Yes, i really think being quiet will make adults match you to being a child, so they treat you one. But if it's someone my own age, no. 

From experience, this is true. When I was quiet, I was treated like a little child. Now that I'm a lot more socially confidence, I'm treated more of a responsible adult.
They don't even talk to me in baby speak now. How awesome? lol


----------



## JupiterStarr

anymouse said:


> i personally love it. gives me the same feeling as when someone braids my hair or tells me what to do. :stu being the youngest of five, i crave that. could be why i am 36 on a board of people who are well... not 36. :stu


So you like being yelled at and bossed around like a child? I want to change this but sometimes I hate myself so much that I feel as if deserve to be mistreated. I feel as if everything is my fault.


----------



## Colton

I was at the dentist a few weeks ago and my lady dentist kept calling me "sweetie" and being nice to me. I had to stand in front of this weird machine while a helmet thing circled my head and x-rayed my teeth. After it was done, she told me I did a "good job" standing there. Like I was a child or something. Then she said "has anyone ever told you you have nice teeth?"

I don't know if she's overly nice to everyone or if she thought I was a dummy. I didn't say more than 8 words during the entire appointment, so she probably thought I was midly retarded. But for all I know, she could be really shy too and she was just nervous. I don't know... but I do know how it feels to have people talk to you like you're a dummy.

EDIT: Most people do not yell at me or curse at me, though. Children shouldn't be treated like that and women should definitely not be treated like that. You don't have to put up with that abuse!


----------



## JupiterStarr

In social settings I'm so fixated on trying not to upset others. It's tiring, and sometimes I want nothing more than to lock myself inside of my house for the rest of my life and hide.


----------



## Kon

JupiterStarr said:


> Do you find that others treat you like a child or as if you're stupid? Even worse, do you have a hard time defending yourself when others do this? Some people on my job really disrespect me. I've been cursed at and bossed around, but I sometimes think I deserve it.
> 
> I'm very quiet and I do think this comes across to others as acting stupid. I often feel quite intimidated by some of my co workers; I'm afraid of doing something stupid/weird and getting laughed at or worse, yelled at.


Very much. I'm intensely afraid of messing up and getting yelled at. Laughed at, wouldn't bother me. I think my fear comes from messing up and getting yelled at since I was little kid.
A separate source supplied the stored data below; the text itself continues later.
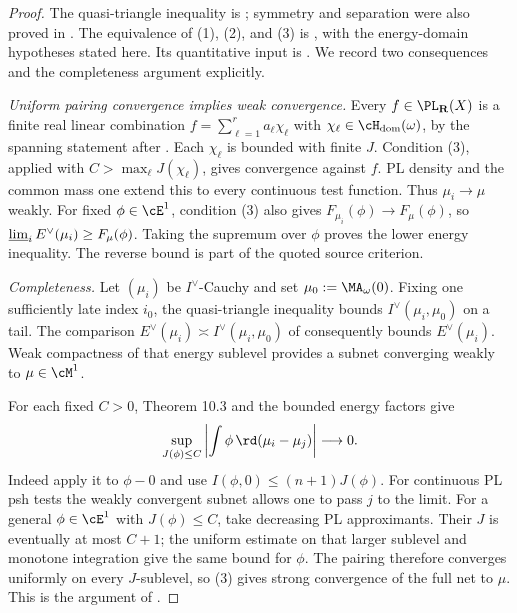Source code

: \begin{proof}
The quasi-triangle inequality is \cite[Theorem~10.2]{BJ22}; symmetry
and separation were also proved in .
The equivalence of (1), (2), and (3) is
\cite[Theorem~10.12]{BJ22}, with the energy-domain hypotheses stated
here. Its quantitative input is \cite[Theorem~10.3]{BJ22}.
We record two consequences and the completeness argument explicitly.

\emph{Uniform pairing convergence implies weak convergence.}
Every $f\in\PL_{\mathbf R}(X)$ is a finite real linear combination
$f=\sum_{\ell=1}^r a_\ell\chi_\ell$ with
$\chi_\ell\in\cH_{\mathrm{dom}}(\omega)$, by the spanning statement
after . Each $\chi_\ell$ is bounded with finite $J$.
Condition (3), applied with $C>\max_\ell J(\chi_\ell)$, gives convergence
against $f$. PL density and the common mass one extend this to every
continuous test function. Thus $\mu_i\to\mu$ weakly.
For fixed $\phi\in\cE^1$, condition (3) also gives
$F_{\mu_i}(\phi)\to F_\mu(\phi)$, so
$\varliminf_i E^\vee(\mu_i)\ge F_\mu(\phi)$.
Taking the supremum over $\phi$ proves the lower energy inequality.
The reverse bound is part of the quoted source criterion.

\emph{Completeness.} Let $(\mu_i)$ be $I^\vee$-Cauchy and set
$\mu_0:=\MA_\omega(0)$. Fixing one sufficiently late index $i_0$,
the quasi-triangle inequality bounds $I^\vee(\mu_i,\mu_0)$ on a tail.
The comparison
$E^\vee(\mu_i)\asymp I^\vee(\mu_i,\mu_0)$ of
\cite[Theorem~10.2, equation~(10.1)]{BJ22} consequently bounds
$E^\vee(\mu_i)$. Weak compactness of that energy sublevel provides a
subnet converging weakly to $\mu\in\cM^1$.

For each fixed $C>0$, Theorem 10.3 and the bounded energy factors give
\[
 \sup_{J(\phi)\le C}
       \left|\int\phi\,\rd(\mu_i-\mu_j)\right|\longrightarrow0.
\]
Indeed apply it to $\phi-0$ and use
$I(\phi,0)\le(n+1)J(\phi)$.
For continuous PL psh tests the weakly convergent subnet allows one
to pass $j$ to the limit. For a general $\phi\in\cE^1$ with $J(\phi)\le C$,
take decreasing PL approximants. Their $J$ is eventually at most $C+1$;
the uniform estimate on that larger sublevel and monotone integration
give the same bound for $\phi$. The pairing therefore converges
uniformly on every $J$-sublevel, so (3) gives strong convergence of
the full net to $\mu$. This is the argument of
\cite[Theorem~10.14]{BJ22}.
\end{proof}

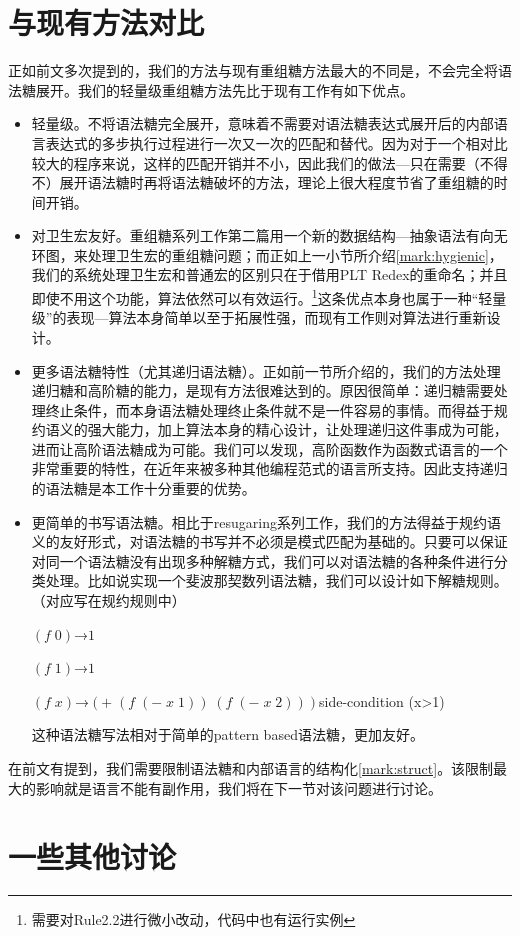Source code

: \section{与现有方法对比}
正如前文多次提到的，我们的方法与现有重组糖方法最大的不同是，不会完全将语法糖展开。我们的轻量级重组糖方法先比于现有工作有如下优点。
\begin{itemize}
	\item 轻量级。不将语法糖完全展开，意味着不需要对语法糖表达式展开后的内部语言表达式的多步执行过程进行一次又一次的匹配和替代。因为对于一个相对比较大的程序来说，这样的匹配开销并不小，因此我们的做法---只在需要（不得不）展开语法糖时再将语法糖破坏的方法，理论上很大程度节省了重组糖的时间开销。
	\item 对卫生宏友好。重组糖系列工作第二篇用一个新的数据结构---抽象语法有向无环图，来处理卫生宏的重组糖问题；而正如上一小节所介绍\ref{mark:hygienic}，我们的系统处理卫生宏和普通宏的区别只在于借用PLT Redex的重命名；并且即使不用这个功能，算法依然可以有效运行。\footnote{需要对Rule2.2进行微小改动，代码中也有运行实例}这条优点本身也属于一种“轻量级”的表现---算法本身简单以至于拓展性强，而现有工作则对算法进行重新设计。
	\item 更多语法糖特性（尤其递归语法糖）。正如前一节所介绍的，我们的方法处理递归糖和高阶糖的能力，是现有方法很难达到的。原因很简单：递归糖需要处理终止条件，而本身语法糖处理终止条件就不是一件容易的事情。而得益于规约语义的强大能力，加上算法本身的精心设计，让处理递归这件事成为可能，进而让高阶语法糖成为可能。我们可以发现，高阶函数作为函数式语言的一个非常重要的特性，在近年来被多种其他编程范式的语言所支持。因此支持递归的语法糖是本工作十分重要的优势。
	\item 更简单的书写语法糖。相比于resugaring系列工作，我们的方法得益于规约语义的友好形式，对语法糖的书写并不必须是模式匹配为基础的。只要可以保证对同一个语法糖没有出现多种解糖方式，我们可以对语法糖的各种条件进行分类处理。比如说实现一个斐波那契数列语法糖，我们可以设计如下解糖规则。（对应写在规约规则中）
	
	$(f\;0)$→$1$
	
	$(f\;1)$→$1$
	
	$(f\;x)$→$(+\;(f\;(-\;x\;1))\;(f\;(-\;x\;2)))$\qquad side-condition (x>1)
	
	这种语法糖写法相对于简单的pattern based语法糖，更加友好。
\end{itemize}

在前文有提到，我们需要限制语法糖和内部语言的结构化\ref{mark:struct}。该限制最大的影响就是语言不能有副作用，我们将在下一节对该问题进行讨论。
\section{一些其他讨论}



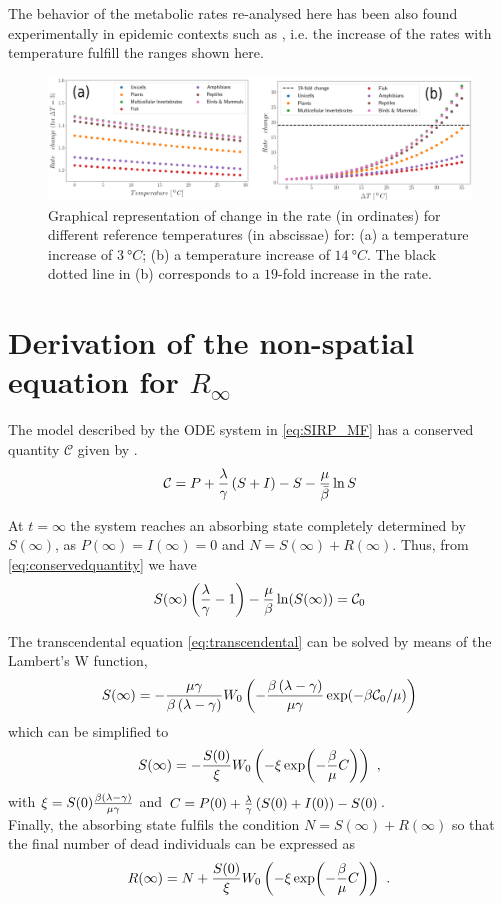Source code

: The behavior of the metabolic rates re-analysed here has been also found
experimentally in epidemic contexts such as \cite{COELHO2006, Shapiro2017},
i.e. the increase of the rates with temperature fulfill the ranges shown here.

\begin{figure}[H]
    \centering
    \includegraphics[width=1\textwidth]{Figures/arrhenius.png}
    \caption{Graphical representation of change in the rate (in ordinates)
        for different reference temperatures (in abscissae) for: (a) a
        temperature
        increase of $\SI{3}{\degree C}$; (b)  a temperature increase of
        $\SI{14}{\degree C}$. The black dotted line in (b) corresponds to a
        $19$-fold
        increase in the rate.
    }
    \label{fig:rate_changes}
\end{figure}

\section{Derivation of the non-spatial equation for $R_{\infty}$}
\label{app:Rinf}

The model described by the ODE system in \cref{eq:SIRP_MF} has a conserved
quantity $\mathcal{C}$ given by \cite{GimenezRomero2021}.
\begin{equation}\label{eq:conservedquantity}
    \mathcal{C}=P +
    \frac{\lambda}{\gamma}\left(S+I\right)-S-\frac{\mu}{\bar{\beta}}\ln S
\end{equation}

At $t=\infty$ the system reaches an absorbing state completely determined
by $S(\infty)$, as $P(\infty)=I(\infty)=0$ and $N=S(\infty)+R(\infty)$. Thus,
from \cref{eq:conservedquantity} we have
\begin{equation}\label{eq:transcendental}
    S(\infty)\left(\frac{\lambda}{\gamma}-1\right)-
    \frac{\mu}{\beta}\ln(S(\infty))=\mathcal{C}_0
\end{equation}

The transcendental equation \cref{eq:transcendental} can be solved by means
of the Lambert's W function,
\begin{equation}
    S(\infty)=-\frac{\mu\gamma}{\beta\left(\lambda-\gamma\right)}
    W_0\left(-\frac{\beta\left(\lambda-\gamma\right)}{\mu\gamma}
        \exp(-\beta\mathcal{C}_0/\mu)\right)
\end{equation}
which can be simplified to
\begin{equation}\label{eq: S_inf}
    S(\infty)=-\frac{S(0)}{\xi}W_0\left(-\xi\exp(-\frac{\beta}{\mu}C)\right)
    \ ,
\end{equation}
with $\xi=S(0)\frac{\beta\left(\lambda-\gamma\right)}{\mu\gamma}$ and
$C=P(0)+\frac{\lambda}{\gamma}\left(S(0)+I(0)\right)-S(0)$.\\

Finally, the absorbing state fulfils the condition $N=S(\infty)+R(\infty)$
so that the final number of dead individuals can be expressed as
\begin{equation}
    R(\infty)=N+\frac{S(0)}{\xi}W_0\left(-\xi\exp(-\frac{\beta}{\mu}C)\right) \
    .
\end{equation}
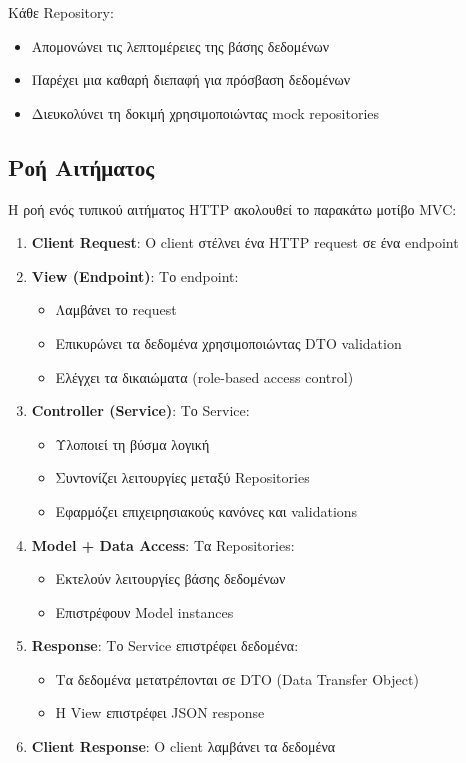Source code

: \documentclass[12pt,a4paper]{report}
\begin{document}
Κάθε Repository:
\begin{itemize}
    \item Απομονώνει τις λεπτομέρειες της βάσης δεδομένων
    \item Παρέχει μια καθαρή διεπαφή για πρόσβαση δεδομένων
    \item Διευκολύνει τη δοκιμή χρησιμοποιώντας mock repositories
\end{itemize}

\subsection{Ροή Αιτήματος}

Η ροή ενός τυπικού αιτήματος HTTP ακολουθεί το παρακάτω μοτίβο MVC:

\begin{enumerate}
    \item \textbf{Client Request}: Ο client στέλνει ένα HTTP request σε ένα endpoint

    \item \textbf{View (Endpoint)}: Το endpoint:
    \begin{itemize}
        \item Λαμβάνει το request
        \item Επικυρώνει τα δεδομένα χρησιμοποιώντας DTO validation
        \item Ελέγχει τα δικαιώματα (role-based access control)
    \end{itemize}

    \item \textbf{Controller (Service)}: Το Service:
    \begin{itemize}
        \item Υλοποιεί τη βύσμα λογική
        \item Συντονίζει λειτουργίες μεταξύ Repositories
        \item Εφαρμόζει επιχειρησιακούς κανόνες και validations
    \end{itemize}

    \item \textbf{Model + Data Access}: Τα Repositories:
    \begin{itemize}
        \item Εκτελούν λειτουργίες βάσης δεδομένων
        \item Επιστρέφουν Model instances
    \end{itemize}

    \item \textbf{Response}: Το Service επιστρέφει δεδομένα:
    \begin{itemize}
        \item Τα δεδομένα μετατρέπονται σε DTO (Data Transfer Object)
        \item Η View επιστρέφει JSON response
    \end{itemize}

    \item \textbf{Client Response}: Ο client λαμβάνει τα δεδομένα
\end{enumerate}
\end{document}
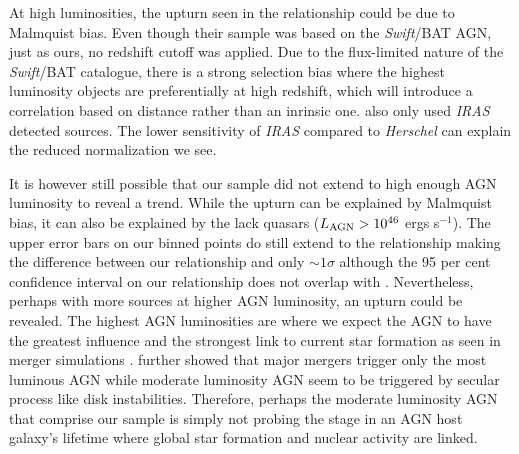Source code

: \documentclass[fleqn, usenatbib]{mnras}
\newcommand{\herschel}{\emph{Herschel}}
\newcommand{\swift}{\textit{Swift}}
\begin{document}
At high luminosities, the upturn seen in the \citet{Rosario:2012fr} relationship could be due to Malmquist bias. Even though their sample was based on the \swift/BAT AGN, just as ours, no redshift cutoff was applied. Due to the flux-limited nature of the \swift/BAT catalogue, there is a strong selection bias where the highest luminosity objects are preferentially at high redshift, which will introduce a correlation based on distance rather than an inrinsic one. \citet{Rosario:2012fr} also only used \textit{IRAS} detected sources. The lower sensitivity of \textit{IRAS} compared to \herschel{} can explain the reduced normalization we see. %

It is however still possible that our sample did not extend to high enough AGN luminosity to reveal a trend. While the upturn can be explained by Malmquist bias, it can also be explained by the lack quasars ($L_{\rm AGN} > 10^{46}$ ergs s$^{-1}$). The upper error bars on our binned points do still extend to the \citet{Rosario:2012fr} relationship making the difference between our relationship and \citet{Rosario:2012fr} only $\sim1\sigma$ although the 95 per cent confidence interval on our relationship does not overlap with \citet{Rosario:2012fr}. Nevertheless, perhaps with more sources at higher AGN luminosity, an upturn could be revealed. The highest AGN luminosities are where we expect the AGN to have the greatest influence and the strongest link to current star formation as seen in merger simulations \citep[e.g.][]{Di-Matteo:2005lr}. \citet{Treister:2012rt} further showed that major mergers trigger only the most luminous AGN while moderate luminosity AGN seem to be triggered by secular process like disk instabilities. Therefore, perhaps the moderate luminosity AGN that comprise our sample is simply not probing the stage in an AGN host galaxy's lifetime where global star formation and nuclear activity are linked. 
\end{document}
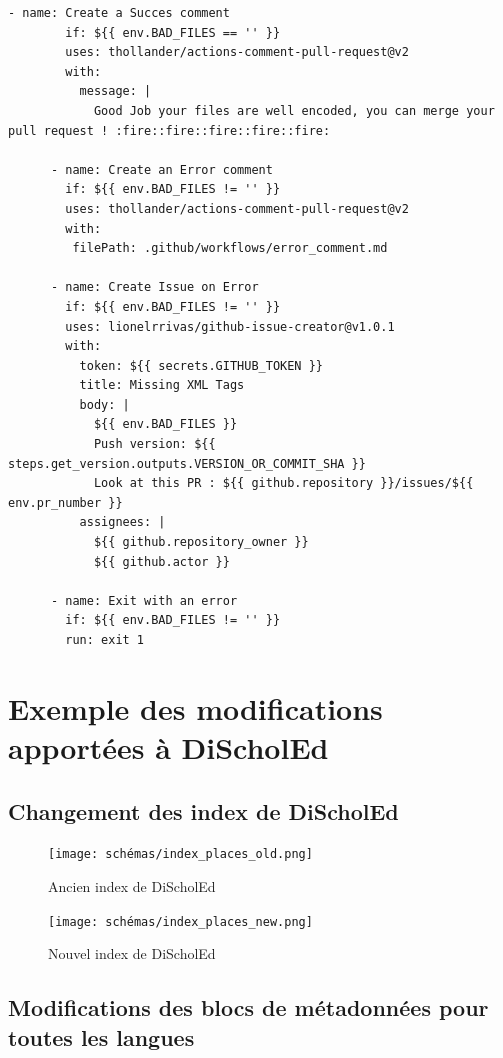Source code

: \begin{lstlisting}[style=YMLStyle, caption=GitHub Action de DiScholEd]
      - name: Create a Succes comment
        if: ${{ env.BAD_FILES == '' }}
        uses: thollander/actions-comment-pull-request@v2
        with:
          message: |
            Good Job your files are well encoded, you can merge your pull request ! :fire::fire::fire::fire::fire:
      
      - name: Create an Error comment
        if: ${{ env.BAD_FILES != '' }}
        uses: thollander/actions-comment-pull-request@v2
        with:
         filePath: .github/workflows/error_comment.md
         
      - name: Create Issue on Error
        if: ${{ env.BAD_FILES != '' }}
        uses: lionelrrivas/github-issue-creator@v1.0.1
        with:
          token: ${{ secrets.GITHUB_TOKEN }}
          title: Missing XML Tags
          body: |
            ${{ env.BAD_FILES }}
            Push version: ${{ steps.get_version.outputs.VERSION_OR_COMMIT_SHA }}
            Look at this PR : ${{ github.repository }}/issues/${{ env.pr_number }}
          assignees: |
            ${{ github.repository_owner }}
            ${{ github.actor }}
            
      - name: Exit with an error
        if: ${{ env.BAD_FILES != '' }}
        run: exit 1

\end{lstlisting}

\newpage

\chapter{Exemple des modifications apportées à DiScholEd}

\newpage

\section{Changement des index de DiScholEd}
\begin{figure}[H]
        \centering
        \texttt{[image: schémas/index\_places\_old.png]}
        \caption{Ancien index de DiScholEd}
        \label{fig:schémas18}
    \end{figure}
\begin{figure}[H]
        \centering
        \texttt{[image: schémas/index\_places\_new.png]}
        \caption{Nouvel index de DiScholEd}
        \label{fig:schémas19}
    \end{figure}

\newpage

\section{Modifications des blocs de métadonnées pour toutes les langues}

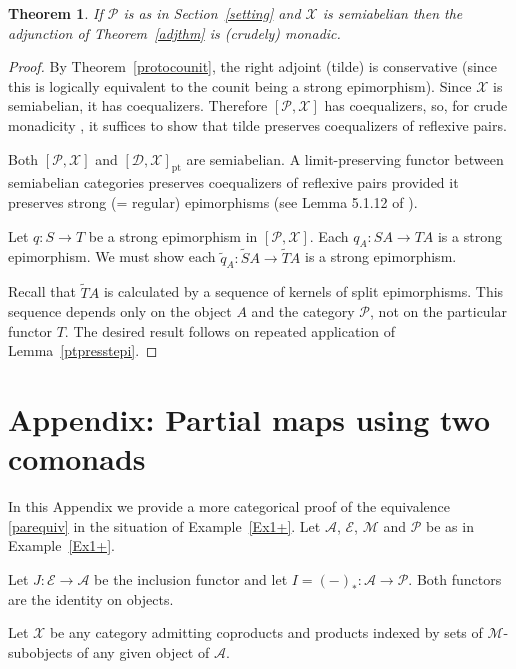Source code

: \documentclass[a4paper,12pt,reqno]{amsart}
\newtheorem{theorem}{Theorem}[section] %
\theoremstyle{definition}
\theoremstyle{fact}
\theoremstyle{genquest}
\theoremstyle{step}
\newcommand{\lra}{\longrightarrow}
\newcommand{\ra}{\rightarrow}
\def\CA{{\mathscr A}}
\def\CD{{\mathscr D}}
\def\CE{{\mathscr E}}
\def\CM{{\mathscr M}}
\def\CP{{\mathscr P}}
\def\CX{{\mathscr X}}
\begin{document}
\begin{theorem}
If $\CP$ is as in Section~\ref{setting} and $\CX$ is semiabelian then the adjunction
of Theorem~\ref{adjthm} is (crudely) monadic.
\end{theorem}
 \begin{proof}
 By Theorem~\ref{protocounit}, the right adjoint (tilde) is conservative (since this is 
 logically equivalent to the counit being a strong epimorphism).
 Since $\CX$ is semiabelian, it has coequalizers. 
 Therefore $[\CP,\CX]$ has coequalizers, so, for crude monadicity \cite{CWM}, 
 it suffices to show that tilde preserves coequalizers of reflexive pairs.
 
 Both $[\CP,\CX]$ and $[\CD,\CX]_{\mathrm{pt}}$ are semiabelian.
 A limit-preserving functor between semiabelian categories preserves coequalizers of
 reflexive pairs provided it preserves strong (= regular) epimorphisms 
 (see Lemma 5.1.12 of \cite{BorBou04}).
 
 Let $q:S\ra T$ be a strong epimorphism in $[\CP,\CX]$.
 Each $q_A:SA\ra TA$ is a strong epimorphism.
 We must show each $\widetilde{q}_A:\widetilde{S}A\ra \widetilde{T}A$ is a strong epimorphism.
 
 Recall that $\widetilde{T}A$ is calculated by a sequence of kernels of split epimorphisms.
 This sequence depends only on the object $A$ and the category $\CP$, not on the
 particular functor $T$. 
 The desired result follows on repeated application of Lemma~\ref{ptpresstepi}.   
  \end{proof}
  
\section{Appendix: Partial maps using two comonads }\label{append}

In this Appendix we provide a more categorical proof of the equivalence 
\eqref{parequiv} in the situation of Example~\ref{Ex1+}. 
Let $\CA$, $\CE$, $\CM$ and $\CP$ be as in Example~\ref{Ex1+}.
  
Let $J:\CE \lra \CA$ be the inclusion functor and let $I = (-)_* :\CA \lra \CP$.
Both functors are the identity on objects.

Let $\CX$ be any category admitting coproducts and products indexed by
sets of $\CM$-subobjects of any given object of $\CA$.
\end{document}
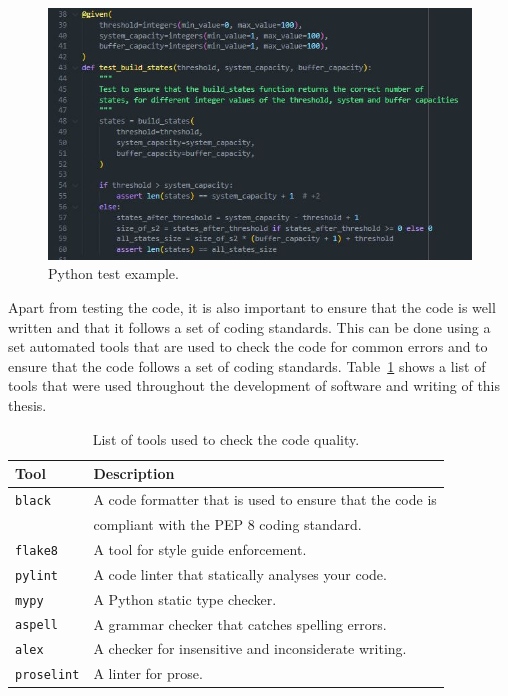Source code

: \begin{figure}[H]
    \includegraphics[width=\linewidth]{chapters/01_introduction/Bin/test_example.JPG}
    \caption{Python test example.}
    \label{fig:test_example}
\end{figure}

Apart from testing the code, it is also important to ensure that the code is
well written and that it follows a set of coding standards.
This can be done using a set automated tools that are used to check the code
for common errors and to ensure that the code follows a set of coding standards.
Table~\ref{tab:code_quality_tools} shows a list of tools that were used
throughout the development of software and writing of this thesis.

\begin{table}[H]
    \centering
    \begin{tabular}{|l|l|}
        \hline
        \textbf{Tool} & \textbf{Description} \\
        \hline
        \texttt{black} & A code formatter that is used to ensure that the code
        is \\ & compliant with the PEP 8 coding standard. \\
        \hline
        \texttt{flake8} & A tool for style guide enforcement. \\
        \hline
        \texttt{pylint} & A code linter that statically analyses your code. \\
        \hline
        \texttt{mypy} & A Python static type checker. \\
        \hline
        \hline
        \texttt{aspell} & A grammar checker that catches spelling errors. \\
        \hline
        \texttt{alex} & A checker for insensitive and inconsiderate writing. \\
        \hline
        \texttt{proselint} & A linter for prose. \\
        \hline
    \end{tabular}
    \caption{List of tools used to check the code quality.}
    \label{tab:code_quality_tools}
\end{table}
I was slower at picking up stuff at work compared to others and I was very absent-minded/forgetful. I was yelled at by quite a few employers/my parents. When I got yelled at, that would make me screw up even more and then they would get madder at me. I used to lose/forget stuff all the time. But yelling at me didn't solve anything because I'd be so scared of getting yelled at that my mind would go blank. Maybe you got yelled at by parents/educators when you were younger?


----------



## JupiterStarr

Kon said:


> Very much. I'm intensely afraid of messing up and getting yelled at. Laughed at, wouldn't bother me. I think my fear comes from messing up and getting yelled at since I was little kid. I was slower at picking up stuff at work compared to others and I was very absent-minded/forgetful. I was yelled at by quite a few employers/my parents. When I got yelled at, that would make me screw up even more and then they would get madder at me. I used to lose/forget stuff all the time. But yelling at me didn't solve anything because I'd be so scared of getting yelled at that my mind would go blank.* Maybe you got yelled at by parents/educators when you were younger?*


Strangely, I don't think so. I think I've been yelled at and humiliated more as an adult.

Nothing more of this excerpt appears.